Some devotees fanatically stress the traditional roles, while others stress that devotees couples should do whatever works for them considering the unique natures of both persons and their type of conditioning and education, etc.(and some devotees fall somewhere in the middle).

These difference can usually be worked out if each person has flexibility, sufficient compatibility, and desire for Krishna consciousness as the ultimate goal. However, these perspectives are best worked out before marriage. Otherwise they are sure to become problems for the couples during their marriage. Couples also have to explore and share their expectations for their marriage, and genuinely and continually appreciate their life partner's unique perspective and nature.

It is interesting that often a person just before marriage, or newly married, expects their spouse to be a mind reader and know them without discussion, or they just assume their spouse thinks like they do. That type of thinking is a recipe for disaster.

To conclude, we all need to understand the nature of subjective reality in all our relationships, whether as spouse, parent, leader, business partner, guru, brahmachari, disciple, student, employee or whatever our position is. Then we can have meaningful and more respectful communication in all our dealings with others, despite differences.

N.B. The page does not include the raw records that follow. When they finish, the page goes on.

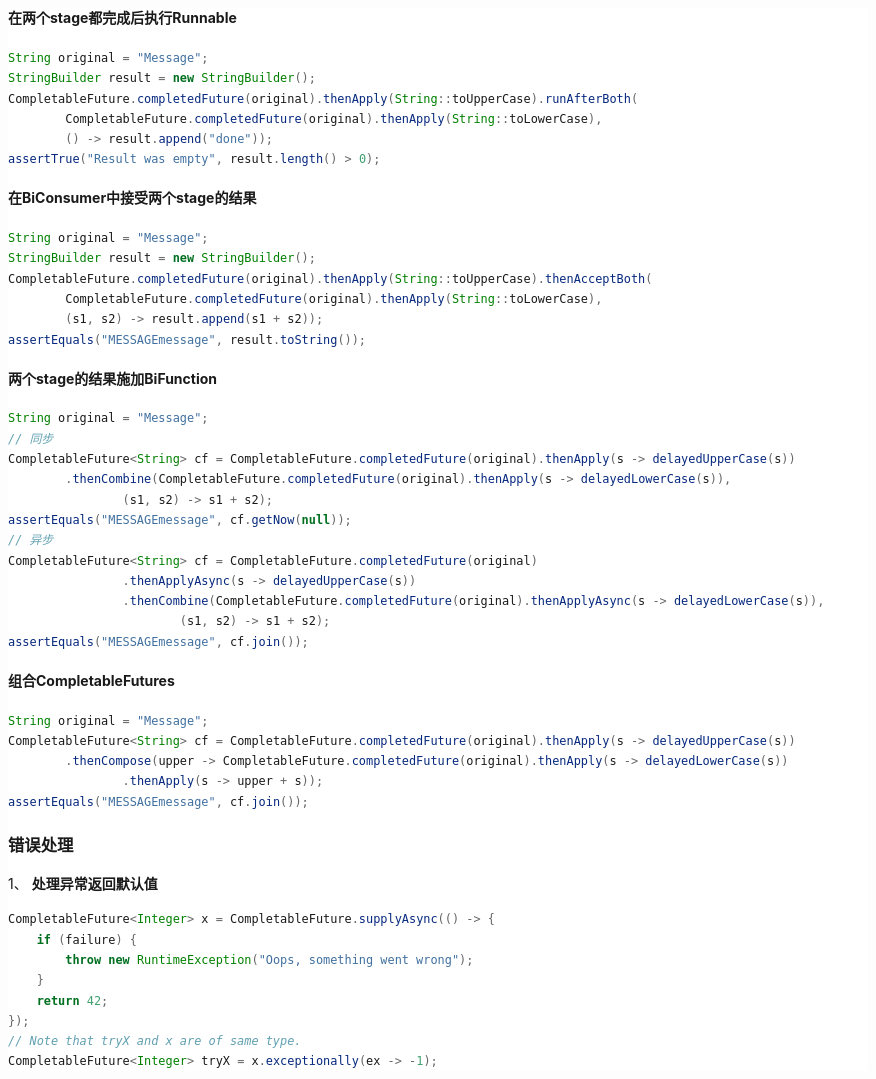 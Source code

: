#### 在两个stage都完成后执行Runnable
``` java
String original = "Message";
StringBuilder result = new StringBuilder();
CompletableFuture.completedFuture(original).thenApply(String::toUpperCase).runAfterBoth(
        CompletableFuture.completedFuture(original).thenApply(String::toLowerCase),
        () -> result.append("done"));
assertTrue("Result was empty", result.length() > 0);
```
#### 在BiConsumer中接受两个stage的结果
``` java
String original = "Message";
StringBuilder result = new StringBuilder();
CompletableFuture.completedFuture(original).thenApply(String::toUpperCase).thenAcceptBoth(
        CompletableFuture.completedFuture(original).thenApply(String::toLowerCase),
        (s1, s2) -> result.append(s1 + s2));
assertEquals("MESSAGEmessage", result.toString());
```
#### 两个stage的结果施加BiFunction
``` java
String original = "Message";
// 同步
CompletableFuture<String> cf = CompletableFuture.completedFuture(original).thenApply(s -> delayedUpperCase(s))
        .thenCombine(CompletableFuture.completedFuture(original).thenApply(s -> delayedLowerCase(s)),
                (s1, s2) -> s1 + s2);
assertEquals("MESSAGEmessage", cf.getNow(null));
// 异步
CompletableFuture<String> cf = CompletableFuture.completedFuture(original)
                .thenApplyAsync(s -> delayedUpperCase(s))
                .thenCombine(CompletableFuture.completedFuture(original).thenApplyAsync(s -> delayedLowerCase(s)),
                        (s1, s2) -> s1 + s2);
assertEquals("MESSAGEmessage", cf.join());
```

#### 组合CompletableFutures
``` java
String original = "Message";
CompletableFuture<String> cf = CompletableFuture.completedFuture(original).thenApply(s -> delayedUpperCase(s))
        .thenCompose(upper -> CompletableFuture.completedFuture(original).thenApply(s -> delayedLowerCase(s))
                .thenApply(s -> upper + s));
assertEquals("MESSAGEmessage", cf.join());
```


### 错误处理

1、 **处理异常返回默认值**
``` java
CompletableFuture<Integer> x = CompletableFuture.supplyAsync(() -> {
    if (failure) {
        throw new RuntimeException("Oops, something went wrong");
    }
    return 42;
});
// Note that tryX and x are of same type.
CompletableFuture<Integer> tryX = x.exceptionally(ex -> -1); 
```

To borrow from Steven Covey, "Seek first to understand, then to be understood".

Combined comments from old site

Thu, 10/25/2007 - 16:39 — Navasi
Knowledge Filters

Dear Karnamrita Prahbu,
I really like all of this, but especially the part about devotees sometimes having "knowledge filters", and
Finding evidence in the scriptures to support the particular view that they would like to support....
I recall in particular a devotee I knew who went through Prabhupad's books, and found all the quotes that were relevant to the particular view they wanted to take, see, etc... and created their own personal study book on this topic.
While there is of course not a thing wrong with creating your own book of quotes about things you personally want to study,
it does tend to encourage a "knowledge filter" when you create one of quotes that are only on one particular subject.
Since you're only looking at those quotes themselves, on that one subject, and not in relation to the other sections of scripture surrounding them,
it can lead to a slightly "filtered" perspective of what Prahbupad was trying to say about that topic itself.
Which of course would lead to a lack of genuine understanding about the subject as it truly is in relation to actually becoming Krishna Conscious about it.
That's my opinion anyway, and my response to what you've said here...
I really like this, thank you!
Love,
Navasi


*Reply*

Fri, 10/26/2007 - 23:28 — Karnamrita.das
Seeing the whole teaching

Hari Bol Nivasi! Thanks for sharing your experience.

We can never take just one or even a few quotes from Prabhupada or the scriptures as authoritative without looking at everything we can find on the subject.

Prabhupada often gave opposite instructions to different disciples, as he was preaching according to that particular disciples question or circumstance. And even in back to back purports he sometimes says what appear to be contractory statements. This means we have to really make a study of his words and the scripture in order to harmonize his different statements, or when he seems to differ from the previous acharyas.

We have to not only look at what Prabhupada said, but how he acted in real life. As he would say, our actions are more important than our words, or in merely quoting something. We have to keep a level head, and be truth seekers, not just peddling our views to show we are right.

Everyone will become convinced of particular perspectives. The crucial test for me is HOW WE HOLD THEM. Are on a campaign to make everyone else wrong, and putting others down for holding such views? That is very immature, and shows a lack of depth.

The problem is not that devotees differ, but that often we don't know how to differ with dignity, instead of fanaticism. Sometimes devotees don't know how to have a respectful discussion and they post it on the Internet. That is a real disservice to our great tradition, which is so broad and accommodating.